> _Input material_:
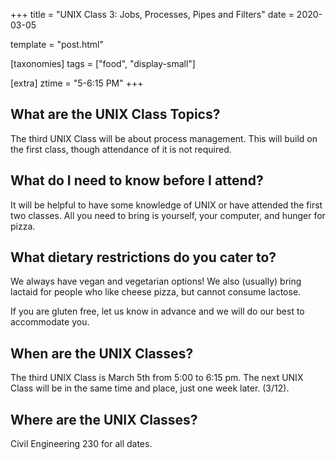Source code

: +++
title = "UNIX Class 3: Jobs, Processes, Pipes and Filters"
date = 2020-03-05

template = "post.html"

[taxonomies]
tags = ["food", "display-small"]

[extra]
ztime = "5-6:15 PM"
+++

<!-- more -->

## What are the UNIX Class Topics?

The third UNIX Class will be about process management. This will build on the first class, though attendance of it is not required.

## What do I need to know before I attend?

It will be helpful to have some knowledge of UNIX or have attended the first two classes. All you need to bring is yourself, your computer, and hunger for pizza. 

## What dietary restrictions do you cater to?

We always have vegan and vegetarian options! We also (usually) bring lactaid for people who like cheese pizza, but cannot consume lactose. 

If you are gluten free, let us know in advance and we will do our best to accommodate you.

## When are the UNIX Classes?
The third UNIX Class is March 5th from 5:00 to 6:15 pm. The next UNIX Class will be in the same time and place, just one week later. (3/12).

## Where are the UNIX Classes?
Civil Engineering 230 for all dates.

> _Exercise_:
Word for word, repeat each line of the records, and leave every image out.

> _Answer to the problem_:
Source code

: +++
title = "UNIX Class 3: Jobs, Processes, Pipes and Filters"
date = 2020-03-05

template = "post.html"

[taxonomies]
tags = ["food", "display-small"]

[extra]
ztime = "5-6:15 PM"
+++

<!-- more -->

## What are the UNIX Class Topics?

The third UNIX Class will be about process management. This will build on the first class, though attendance of it is not required.

## What do I need to know before I attend?

It will be helpful to have some knowledge of UNIX or have attended the first two classes. All you need to bring is yourself, your computer, and hunger for pizza. 

## What dietary restrictions do you cater to?

We always have vegan and vegetarian options! We also (usually) bring lactaid for people who like cheese pizza, but cannot consume lactose. 

If you are gluten free, let us know in advance and we will do our best to accommodate you.

## When are the UNIX Classes?
The third UNIX Class is March 5th from 5:00 to 6:15 pm. The next UNIX Class will be in the same time and place, just one week later. (3/12).

## Where are the UNIX Classes?
Civil Engineering 230 for all dates.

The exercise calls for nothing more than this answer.